Task objective:
Copy out all lines bearing the word "Updates" from the listing below.

Records shown:
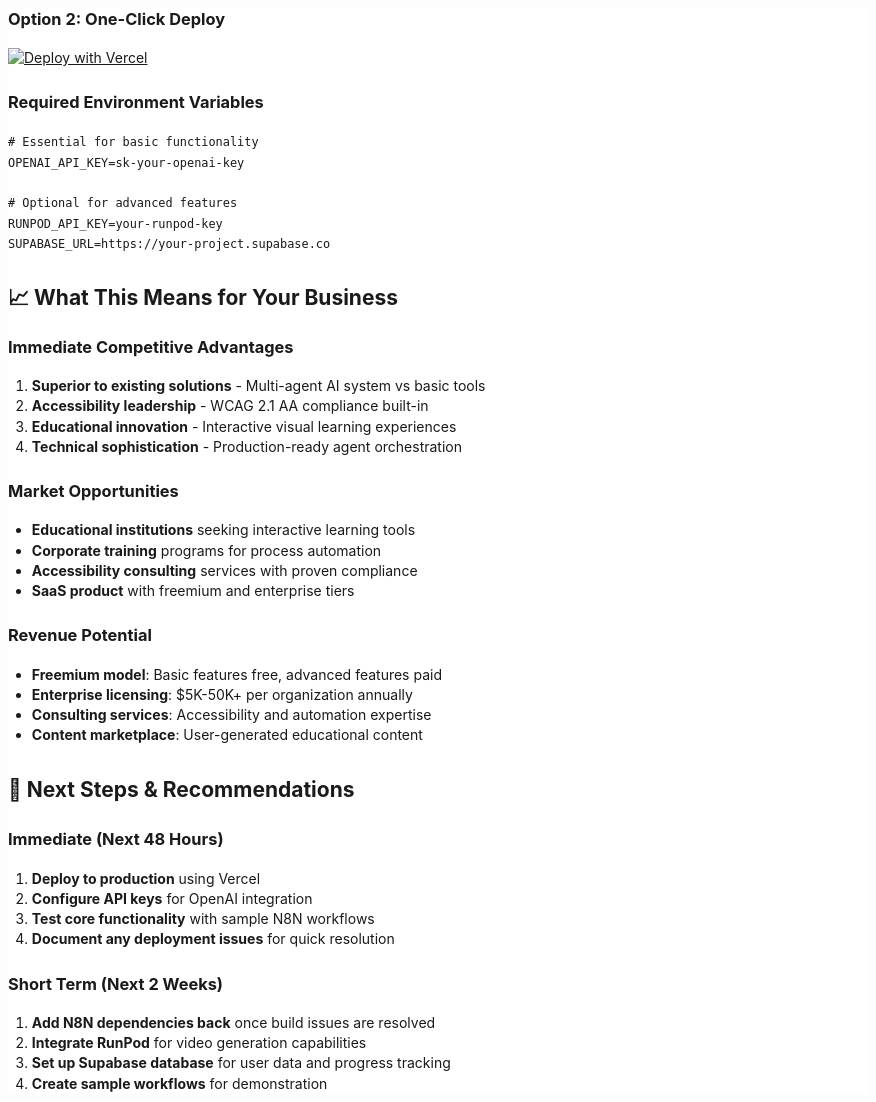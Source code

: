 ### **Option 2: One-Click Deploy**
[![Deploy with Vercel](https://vercel.com/button)](https://vercel.com/new/clone?repository-url=https://github.com/your-username/n8n-storybook-app)

### **Required Environment Variables**
```env
# Essential for basic functionality
OPENAI_API_KEY=sk-your-openai-key

# Optional for advanced features
RUNPOD_API_KEY=your-runpod-key
SUPABASE_URL=https://your-project.supabase.co
```

## 📈 What This Means for Your Business

### **Immediate Competitive Advantages**
1. **Superior to existing solutions** - Multi-agent AI system vs basic tools
2. **Accessibility leadership** - WCAG 2.1 AA compliance built-in
3. **Educational innovation** - Interactive visual learning experiences
4. **Technical sophistication** - Production-ready agent orchestration

### **Market Opportunities**
- **Educational institutions** seeking interactive learning tools
- **Corporate training** programs for process automation
- **Accessibility consulting** services with proven compliance
- **SaaS product** with freemium and enterprise tiers

### **Revenue Potential**
- **Freemium model**: Basic features free, advanced features paid
- **Enterprise licensing**: $5K-50K+ per organization annually  
- **Consulting services**: Accessibility and automation expertise
- **Content marketplace**: User-generated educational content

## 🎯 Next Steps & Recommendations

### **Immediate (Next 48 Hours)**
1. **Deploy to production** using Vercel
2. **Configure API keys** for OpenAI integration
3. **Test core functionality** with sample N8N workflows
4. **Document any deployment issues** for quick resolution

### **Short Term (Next 2 Weeks)**
1. **Add N8N dependencies back** once build issues are resolved
2. **Integrate RunPod** for video generation capabilities
3. **Set up Supabase database** for user data and progress tracking
4. **Create sample workflows** for demonstration
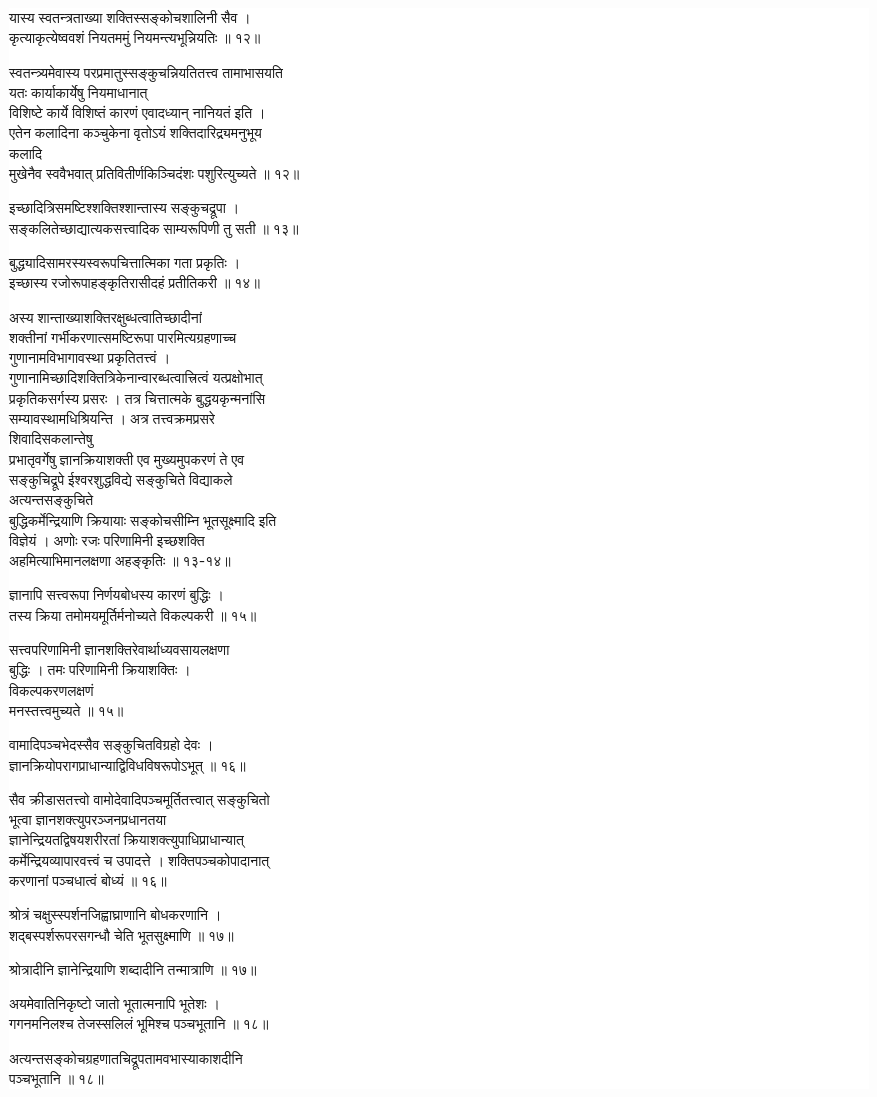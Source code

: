 यास्य स्वतन्त्रताख्या शक्तिस्सङ्कोचशालिनी सैव ।  
कृत्याकृत्येष्ववशं नियतममुं नियमन्त्यभून्नियतिः ॥ १२॥  
  
स्वतन्त्र्यमेवास्य परप्रमातुस्सङ्कुचन्नियतितत्त्व तामाभासयति  
यतः कार्याकार्येषु नियमाधानात्  
विशिष्टे कार्ये विशिष्तं कारणं एवादध्यान् नानियतं इति ।  
एतेन कलादिना कञ्चुकेना वृतोऽयं शक्तिदारिद्र्यमनुभूय  
कलादि  
मुखेनैव स्ववैभवात् प्रतिवितीर्णकिञ्चिदंशः पशुरित्युच्यते ॥ १२॥  
  
इच्छादित्रिसमष्टिश्शक्तिश्शान्तास्य सङ्कुचद्रूपा ।  
सङ्कलितेच्छाद्यात्यकसत्त्वादिक साम्यरूपिणी तु सती ॥ १३॥  
  
बुद्ध्यादिसामरस्यस्वरूपचित्तात्मिका गता प्रकृतिः ।  
इच्छास्य रजोरूपाहङ्कृतिरासीदहं प्रतीतिकरी ॥ १४॥  
  
अस्य शान्ताख्याशक्तिरक्षुब्धत्वातिच्छादीनां  
शक्तीनां गर्भीकरणात्समष्टिरूपा पारमित्यग्रहणाच्च  
गुणानामविभागावस्था प्रकृतितत्त्वं ।  
गुणानामिच्छादिशक्तित्रिकेनान्वारब्धत्वात्त्रित्वं यत्प्रक्षोभात्  
प्रकृतिकसर्गस्य प्रसरः । तत्र चित्तात्मके बुद्धयकृन्मनांसि  
सम्यावस्थामधिश्रियन्ति । अत्र तत्त्वक्रमप्रसरे  
शिवादिसकलान्तेषु  
प्रभातृवर्गेषु ज्ञानक्रियाशक्ती एव मुख्यमुपकरणं ते एव  
सङ्कुचिद्रूपे ईश्वरशुद्धविद्ये सङ्कुचिते विद्याकले  
अत्यन्तसङ्कुचिते  
बुद्धिकर्मेन्द्रियाणि क्रियायाः सङ्कोचसीम्नि भूतसूक्ष्मादि इति  
विज्ञेयं । अणोः रजः परिणामिनी इच्छशक्ति  
अहमित्याभिमानलक्षणा अहङ्कृतिः ॥ १३-१४॥  
  
ज्ञानापि सत्त्वरूपा निर्णयबोधस्य कारणं बुद्धिः ।  
तस्य क्रिया तमोमयमूर्तिर्मनोच्यते विकल्पकरी ॥ १५॥  
  
सत्त्वपरिणामिनी ज्ञानशक्तिरेवार्थाध्यवसायलक्षणा  
बुद्धिः । तमः परिणामिनी क्रियाशक्तिः ।  
विकल्पकरणलक्षणं  
मनस्तत्त्वमुच्यते ॥ १५॥  
  
वामादिपञ्चभेदस्सैव सङ्कुचितविग्रहो देवः ।  
ज्ञानक्रियोपरागप्राधान्याद्विविधविषरूपोऽभूत् ॥ १६॥  
  
सैव क्रीडासतत्त्वो वामोदेवादिपञ्चमूर्तितत्त्वात् सङ्कुचितो  
भूत्वा ज्ञानशक्त्युपरञ्जनप्रधानतया  
ज्ञानेन्द्रियतद्विषयशरीरतां क्रियाशक्त्युपाधिप्राधान्यात्  
कर्मेन्द्रियव्यापारवत्त्वं च उपादत्ते । शक्तिपञ्चकोपादानात्  
करणानां पञ्चधात्वं बोध्यं ॥ १६॥  
  
श्रोत्रं चक्षुस्स्पर्शनजिह्वाघ्राणानि बोधकरणानि ।  
शद्बस्पर्शरूपरसगन्धौ चेति भूतसुक्ष्माणि ॥ १७॥  
  
श्रोत्रादीनि ज्ञानेन्द्रियाणि शब्दादीनि तन्मात्राणि ॥ १७॥  
  
अयमेवातिनिकृष्टो जातो भूतात्मनापि भूतेशः ।  
गगनमनिलश्च तेजस्सलिलं भूमिश्च पञ्चभूतानि ॥ १८॥  
  
अत्यन्तसङ्कोचग्रहणातचिद्रूपतामवभास्याकाशदीनि  
पञ्चभूतानि ॥ १८॥  
  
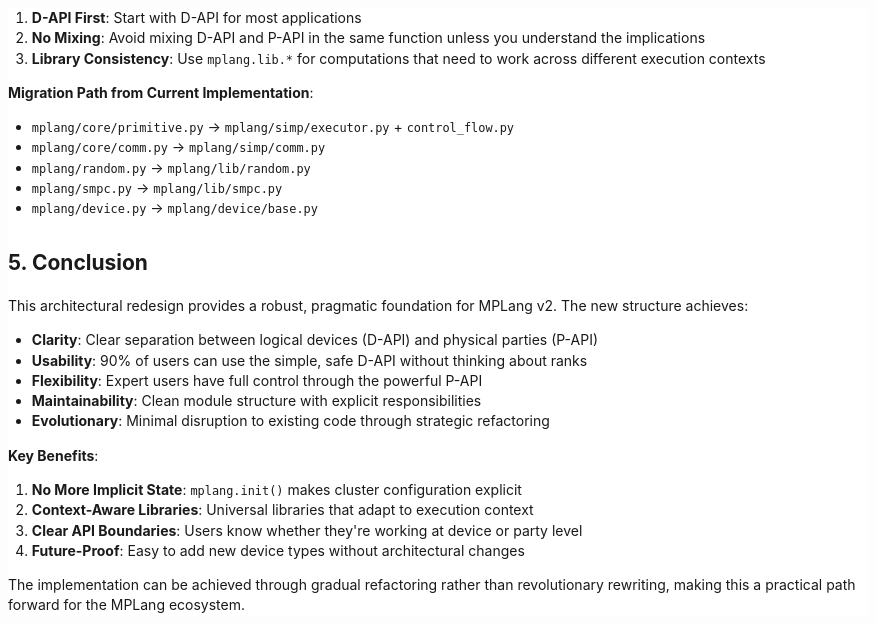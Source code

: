 1. **D-API First**: Start with D-API for most applications
2. **No Mixing**: Avoid mixing D-API and P-API in the same function unless you
   understand the implications
3. **Library Consistency**: Use `mplang.lib.*` for computations that need to
   work across different execution contexts

**Migration Path from Current Implementation**:

- `mplang/core/primitive.py` → `mplang/simp/executor.py` + `control_flow.py`
- `mplang/core/comm.py` → `mplang/simp/comm.py`
- `mplang/random.py` → `mplang/lib/random.py`
- `mplang/smpc.py` → `mplang/lib/smpc.py`
- `mplang/device.py` → `mplang/device/base.py`

## 5. Conclusion

This architectural redesign provides a robust, pragmatic foundation for MPLang v2.
The new structure achieves:

- **Clarity**: Clear separation between logical devices (D-API) and physical parties (P-API)
- **Usability**: 90% of users can use the simple, safe D-API without thinking about ranks
- **Flexibility**: Expert users have full control through the powerful P-API
- **Maintainability**: Clean module structure with explicit responsibilities
- **Evolutionary**: Minimal disruption to existing code through strategic refactoring

**Key Benefits**:

1. **No More Implicit State**: `mplang.init()` makes cluster configuration explicit
2. **Context-Aware Libraries**: Universal libraries that adapt to execution context
3. **Clear API Boundaries**: Users know whether they're working at device or party level
4. **Future-Proof**: Easy to add new device types without architectural changes

The implementation can be achieved through gradual refactoring rather than
revolutionary rewriting, making this a practical path forward for the MPLang ecosystem.

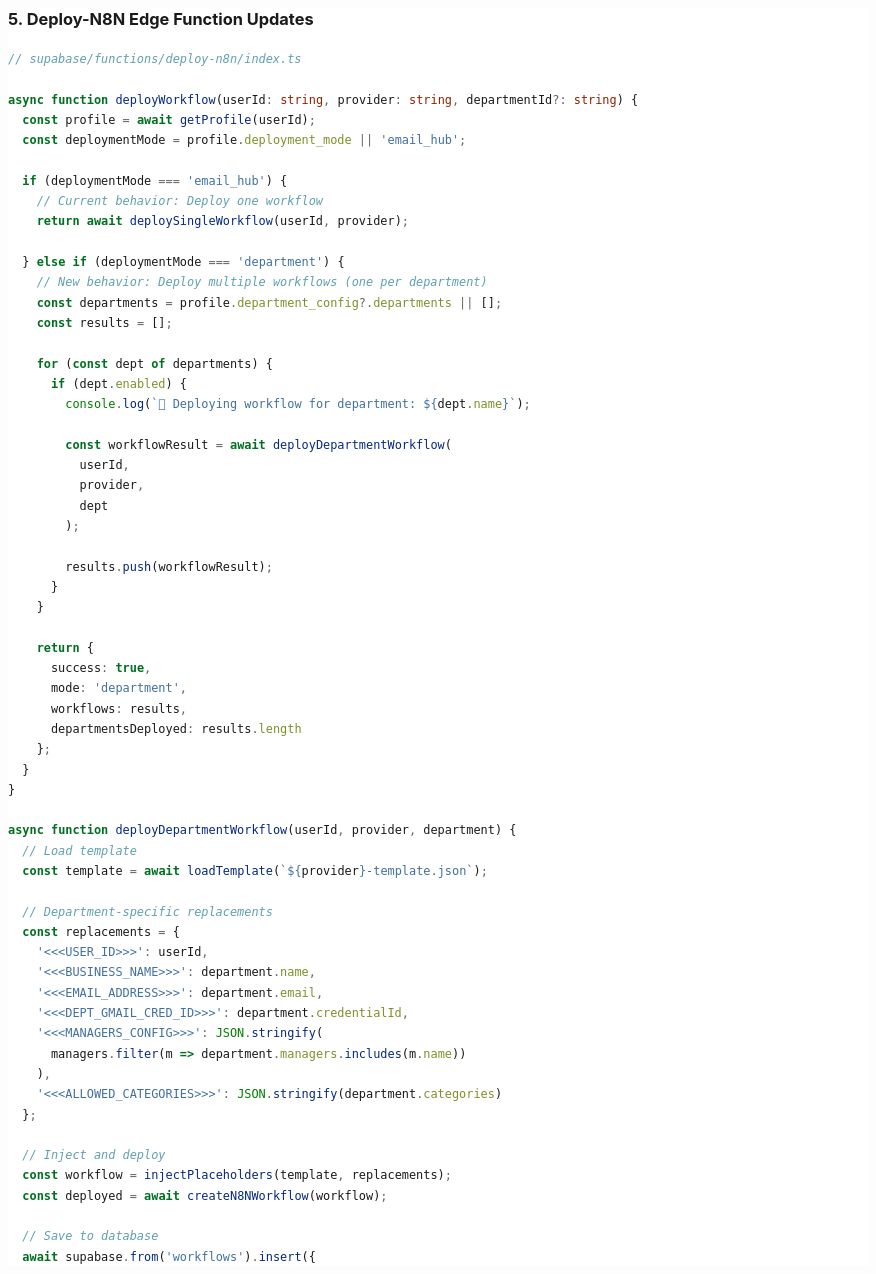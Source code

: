 ### **5. Deploy-N8N Edge Function Updates**

```typescript
// supabase/functions/deploy-n8n/index.ts

async function deployWorkflow(userId: string, provider: string, departmentId?: string) {
  const profile = await getProfile(userId);
  const deploymentMode = profile.deployment_mode || 'email_hub';
  
  if (deploymentMode === 'email_hub') {
    // Current behavior: Deploy one workflow
    return await deploySingleWorkflow(userId, provider);
    
  } else if (deploymentMode === 'department') {
    // New behavior: Deploy multiple workflows (one per department)
    const departments = profile.department_config?.departments || [];
    const results = [];
    
    for (const dept of departments) {
      if (dept.enabled) {
        console.log(`🏢 Deploying workflow for department: ${dept.name}`);
        
        const workflowResult = await deployDepartmentWorkflow(
          userId,
          provider,
          dept
        );
        
        results.push(workflowResult);
      }
    }
    
    return {
      success: true,
      mode: 'department',
      workflows: results,
      departmentsDeployed: results.length
    };
  }
}

async function deployDepartmentWorkflow(userId, provider, department) {
  // Load template
  const template = await loadTemplate(`${provider}-template.json`);
  
  // Department-specific replacements
  const replacements = {
    '<<<USER_ID>>>': userId,
    '<<<BUSINESS_NAME>>>': department.name,
    '<<<EMAIL_ADDRESS>>>': department.email,
    '<<<DEPT_GMAIL_CRED_ID>>>': department.credentialId,
    '<<<MANAGERS_CONFIG>>>': JSON.stringify(
      managers.filter(m => department.managers.includes(m.name))
    ),
    '<<<ALLOWED_CATEGORIES>>>': JSON.stringify(department.categories)
  };
  
  // Inject and deploy
  const workflow = injectPlaceholders(template, replacements);
  const deployed = await createN8NWorkflow(workflow);
  
  // Save to database
  await supabase.from('workflows').insert({
```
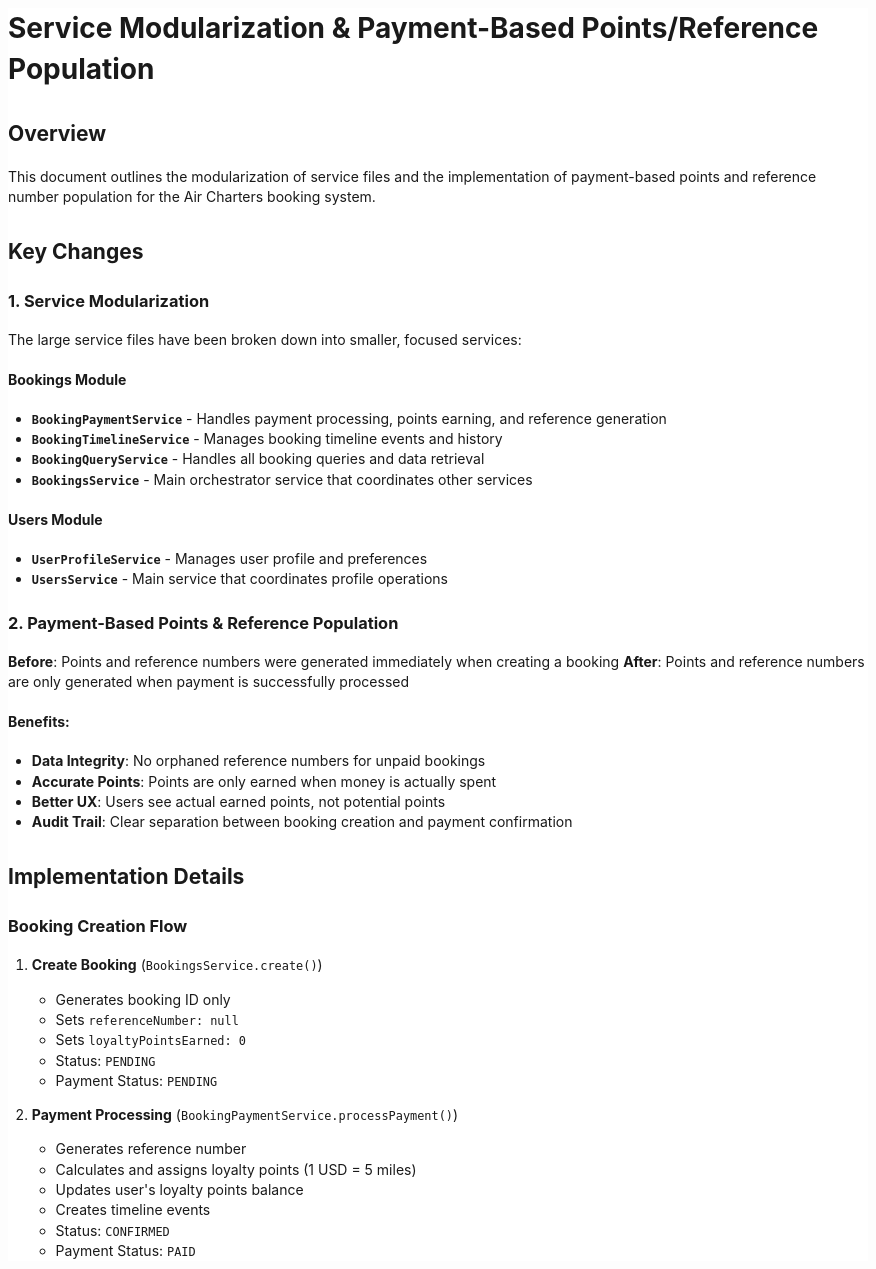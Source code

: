 # Service Modularization & Payment-Based Points/Reference Population

## Overview

This document outlines the modularization of service files and the implementation of payment-based points and reference number population for the Air Charters booking system.

## Key Changes

### 1. Service Modularization

The large service files have been broken down into smaller, focused services:

#### Bookings Module
- **`BookingPaymentService`** - Handles payment processing, points earning, and reference generation
- **`BookingTimelineService`** - Manages booking timeline events and history
- **`BookingQueryService`** - Handles all booking queries and data retrieval
- **`BookingsService`** - Main orchestrator service that coordinates other services

#### Users Module
- **`UserProfileService`** - Manages user profile and preferences
- **`UsersService`** - Main service that coordinates profile operations

### 2. Payment-Based Points & Reference Population

**Before**: Points and reference numbers were generated immediately when creating a booking
**After**: Points and reference numbers are only generated when payment is successfully processed

#### Benefits:
- **Data Integrity**: No orphaned reference numbers for unpaid bookings
- **Accurate Points**: Points are only earned when money is actually spent
- **Better UX**: Users see actual earned points, not potential points
- **Audit Trail**: Clear separation between booking creation and payment confirmation

## Implementation Details

### Booking Creation Flow

1. **Create Booking** (`BookingsService.create()`)
   - Generates booking ID only
   - Sets `referenceNumber: null`
   - Sets `loyaltyPointsEarned: 0`
   - Status: `PENDING`
   - Payment Status: `PENDING`

2. **Payment Processing** (`BookingPaymentService.processPayment()`)
   - Generates reference number
   - Calculates and assigns loyalty points (1 USD = 5 miles)
   - Updates user's loyalty points balance
   - Creates timeline events
   - Status: `CONFIRMED`
   - Payment Status: `PAID`
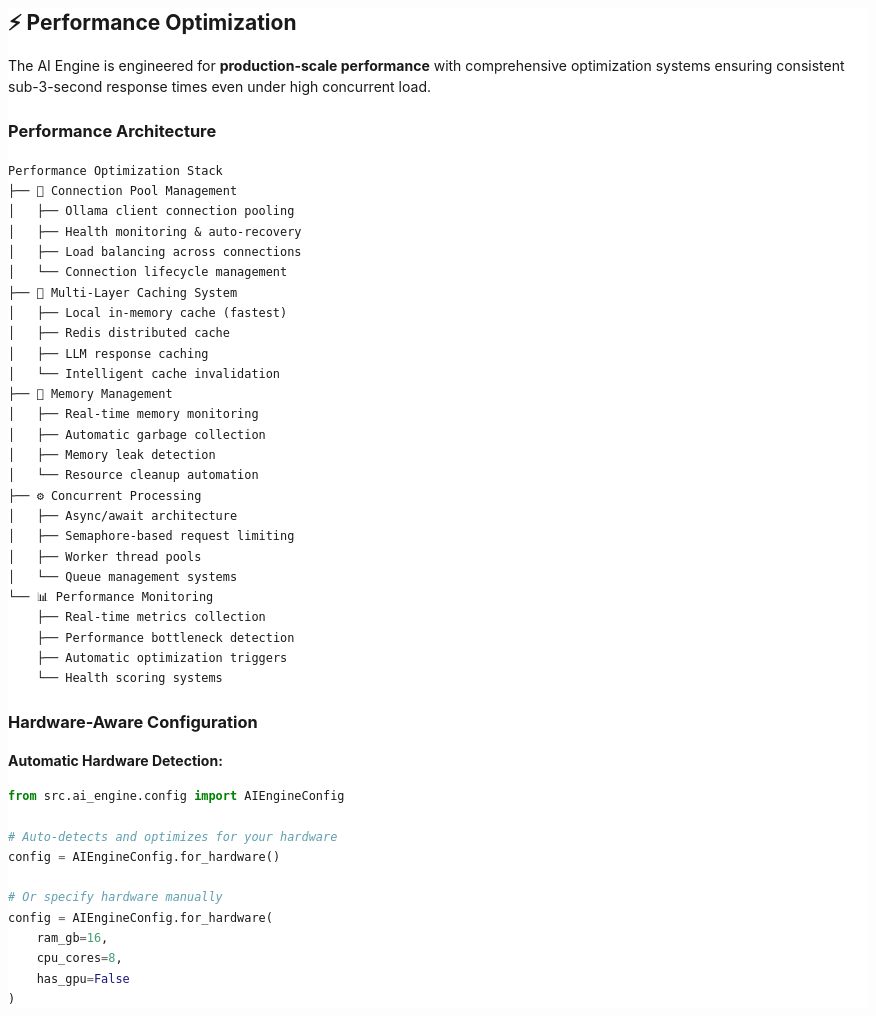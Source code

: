 
## ⚡ Performance Optimization

The AI Engine is engineered for **production-scale performance** with comprehensive optimization systems ensuring consistent sub-3-second response times even under high concurrent load.

### Performance Architecture

```
Performance Optimization Stack
├── 🔗 Connection Pool Management
│   ├── Ollama client connection pooling
│   ├── Health monitoring & auto-recovery
│   ├── Load balancing across connections
│   └── Connection lifecycle management
├── 💾 Multi-Layer Caching System
│   ├── Local in-memory cache (fastest)
│   ├── Redis distributed cache
│   ├── LLM response caching
│   └── Intelligent cache invalidation
├── 🧠 Memory Management
│   ├── Real-time memory monitoring
│   ├── Automatic garbage collection
│   ├── Memory leak detection
│   └── Resource cleanup automation
├── ⚙️ Concurrent Processing
│   ├── Async/await architecture
│   ├── Semaphore-based request limiting
│   ├── Worker thread pools
│   └── Queue management systems
└── 📊 Performance Monitoring
    ├── Real-time metrics collection
    ├── Performance bottleneck detection
    ├── Automatic optimization triggers
    └── Health scoring systems
```

### Hardware-Aware Configuration

**Automatic Hardware Detection:**
```python
from src.ai_engine.config import AIEngineConfig

# Auto-detects and optimizes for your hardware
config = AIEngineConfig.for_hardware()

# Or specify hardware manually
config = AIEngineConfig.for_hardware(
    ram_gb=16,
    cpu_cores=8,
    has_gpu=False
)
```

Exercise output:
: ### **5. Deploy-N8N Edge Function Updates**
   - Updates user's loyalty points balance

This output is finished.